Isabelle Huppert discusses her "crowning achievement"

(CNN)Isabelle Huppert is an Oscar nominee -- an accomplishment the French actress has been working toward for a long time.

Nominated for her leading role in Paul Verhoeven's "Elle," Huppert described the honor as "a crowning achievement" for which she's "very, very grateful," in a recent interview with CNN.
As one of European cinema's enduring stars, there's very little Huppert hasn't done in the realm of film. Regularly prefaced as "the Meryl Streep of France," she's starred in more than 100 features over five decades, worked with an exhaustive list of auteurs and even served as jury president of the Cannes Film Festival. But the Academy Awards, the largest stage of them all, had eluded the actress until now.
With a Golden Globe already in the bag for her performance as a rape survivor, Huppert is jostling with Emma Stone, Natalie Portman, Ruth Negga and Meryl Streep for a best actress Oscar statuette. The current odds position her as the dark horse, behind Portman's grieving First Lady in "Jackie" and frontrunner Stone's all-singing, all-dancing turn as Mia in "La La Land."
    "It means a lot (to be nominated) for that film in particular," Huppert said. "With that director, that subject, that role, it makes the whole journey quite exceptional."
    "Elle" tells the story of Michele Leblanc, a Parisian businesswoman raped by a stranger in her home. Stalked by her attacker, the film follows Leblanc's unconventional and sometimes unsettling revenge.

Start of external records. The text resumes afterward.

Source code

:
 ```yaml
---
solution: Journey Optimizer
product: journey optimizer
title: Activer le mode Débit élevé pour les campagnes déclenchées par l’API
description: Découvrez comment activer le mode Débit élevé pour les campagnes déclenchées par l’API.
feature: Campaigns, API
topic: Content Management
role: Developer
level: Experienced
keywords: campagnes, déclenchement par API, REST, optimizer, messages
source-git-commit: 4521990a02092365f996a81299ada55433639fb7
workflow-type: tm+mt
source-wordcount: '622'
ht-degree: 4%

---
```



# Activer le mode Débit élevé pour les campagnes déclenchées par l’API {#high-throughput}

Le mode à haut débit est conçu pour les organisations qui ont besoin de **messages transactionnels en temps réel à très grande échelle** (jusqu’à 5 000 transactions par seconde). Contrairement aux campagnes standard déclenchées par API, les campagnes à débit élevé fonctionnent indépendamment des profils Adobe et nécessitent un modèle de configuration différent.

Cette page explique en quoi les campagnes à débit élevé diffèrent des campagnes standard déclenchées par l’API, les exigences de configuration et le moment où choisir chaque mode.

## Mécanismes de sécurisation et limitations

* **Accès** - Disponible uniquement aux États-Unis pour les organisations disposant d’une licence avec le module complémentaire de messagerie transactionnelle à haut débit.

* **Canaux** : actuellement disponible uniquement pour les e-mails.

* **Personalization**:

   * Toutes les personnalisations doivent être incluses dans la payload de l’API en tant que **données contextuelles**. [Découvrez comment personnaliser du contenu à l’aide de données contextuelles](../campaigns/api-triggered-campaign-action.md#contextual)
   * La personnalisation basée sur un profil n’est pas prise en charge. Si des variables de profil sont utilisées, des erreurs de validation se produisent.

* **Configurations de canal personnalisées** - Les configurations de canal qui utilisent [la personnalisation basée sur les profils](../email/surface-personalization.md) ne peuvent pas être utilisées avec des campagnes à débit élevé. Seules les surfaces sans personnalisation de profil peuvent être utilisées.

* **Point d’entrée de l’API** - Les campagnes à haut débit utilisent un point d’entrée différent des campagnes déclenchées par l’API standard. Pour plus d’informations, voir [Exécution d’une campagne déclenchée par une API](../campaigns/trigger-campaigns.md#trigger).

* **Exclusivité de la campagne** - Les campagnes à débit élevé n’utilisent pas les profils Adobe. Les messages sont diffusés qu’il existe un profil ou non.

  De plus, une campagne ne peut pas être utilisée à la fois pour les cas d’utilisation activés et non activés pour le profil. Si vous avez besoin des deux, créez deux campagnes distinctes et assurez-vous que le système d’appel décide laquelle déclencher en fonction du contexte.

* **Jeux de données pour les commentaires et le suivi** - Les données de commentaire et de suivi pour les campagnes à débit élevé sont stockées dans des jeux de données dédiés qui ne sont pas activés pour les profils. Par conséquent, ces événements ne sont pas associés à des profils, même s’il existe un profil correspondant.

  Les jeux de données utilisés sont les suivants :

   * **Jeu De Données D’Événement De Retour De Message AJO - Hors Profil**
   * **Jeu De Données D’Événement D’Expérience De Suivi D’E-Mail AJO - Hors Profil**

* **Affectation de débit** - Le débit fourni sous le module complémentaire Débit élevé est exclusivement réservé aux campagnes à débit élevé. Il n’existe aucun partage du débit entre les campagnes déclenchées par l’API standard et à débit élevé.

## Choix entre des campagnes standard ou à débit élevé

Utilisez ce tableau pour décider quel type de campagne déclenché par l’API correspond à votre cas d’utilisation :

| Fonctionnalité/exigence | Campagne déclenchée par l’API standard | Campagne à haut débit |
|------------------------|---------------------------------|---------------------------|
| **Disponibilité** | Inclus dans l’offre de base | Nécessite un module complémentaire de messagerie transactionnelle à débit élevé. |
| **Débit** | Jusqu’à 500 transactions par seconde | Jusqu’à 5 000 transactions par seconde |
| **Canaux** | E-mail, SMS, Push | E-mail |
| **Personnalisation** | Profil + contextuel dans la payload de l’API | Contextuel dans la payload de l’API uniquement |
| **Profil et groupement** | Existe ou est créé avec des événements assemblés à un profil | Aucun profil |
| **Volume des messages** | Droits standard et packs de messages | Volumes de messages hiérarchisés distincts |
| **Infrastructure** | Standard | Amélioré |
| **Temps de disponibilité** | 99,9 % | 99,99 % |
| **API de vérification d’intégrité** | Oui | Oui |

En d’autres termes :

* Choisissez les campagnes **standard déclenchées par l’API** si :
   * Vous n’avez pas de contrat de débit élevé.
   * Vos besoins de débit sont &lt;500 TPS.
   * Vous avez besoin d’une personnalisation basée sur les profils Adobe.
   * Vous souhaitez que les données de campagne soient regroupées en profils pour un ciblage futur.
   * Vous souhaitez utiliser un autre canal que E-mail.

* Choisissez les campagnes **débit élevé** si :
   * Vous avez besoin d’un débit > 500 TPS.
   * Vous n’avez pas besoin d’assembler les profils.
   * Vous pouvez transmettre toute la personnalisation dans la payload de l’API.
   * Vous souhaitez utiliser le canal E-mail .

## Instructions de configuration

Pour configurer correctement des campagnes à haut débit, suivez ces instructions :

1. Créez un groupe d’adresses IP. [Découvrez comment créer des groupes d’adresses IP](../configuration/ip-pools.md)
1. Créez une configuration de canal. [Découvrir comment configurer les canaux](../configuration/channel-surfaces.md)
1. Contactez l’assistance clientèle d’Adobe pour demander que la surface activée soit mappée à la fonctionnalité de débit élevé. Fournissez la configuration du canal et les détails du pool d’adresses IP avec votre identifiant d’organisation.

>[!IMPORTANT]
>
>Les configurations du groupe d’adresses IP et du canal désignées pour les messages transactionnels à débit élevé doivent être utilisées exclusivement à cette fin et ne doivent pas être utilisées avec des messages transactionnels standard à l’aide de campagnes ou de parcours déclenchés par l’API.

    Huppert embraced her complex character.
    "I hardly felt that I was playing a character," the actress reflected. "I felt like I was playing a prototype of a person who does not exist... she's so multiple: she's strong and weak, she's sometimes like a man, sometimes like a woman."
    "The film raises a lot of questions about so many things," Huppert said, "about what it means to be a woman, what it means to be desired, what it means to have a sexuality, what it means to be attracted by violence (and) where violence comes from."
    "Elle," Huppert added, leaves space for interpretation.
    "You should always believe in what you do, and trust people's capacity to be smart as a spectator, and to be ready to understand things that are not really lined up and ready to be understood."
    But can Huppert win with such a film?
    As a beguiling but frequently unsympathetic lead, an Oscar win and Huppert would join the likes of Charlize Theron ("Monster"), Kathy Bates ("Misery") and Faye Dunaway ("Bonnie and Clyde").
    Any resemblance to past winners will likely play less of a part than the language barrier, however. Oscars for foreign language performances are a rare thing. Just seven have succeeded across all four acting categories, with only Marion Cotillard ("La Vie en Rose"), Sophia Loren ("Two Women") and Roberto Benigni ("Life is Beautiful") winning for leading roles.
    The odds appear to be stacked against the veteran actress. But during a campaign period typically steeped in polite, self-effacing competition, Huppert is refreshingly forthright in her desire for the Oscar.
    "Of course I care about it," she told The Hollywood Reporter last month.
    If the Academy were to factor in career achievements -- which they have been ready to do in the past -- it may be Huppert's year.
    But if it's not to be, there's always plenty more opportunities. The prolific actress is listed to appear in seven films in 2017.
    Whatever happens on February 26, Huppert's best could be yet to come.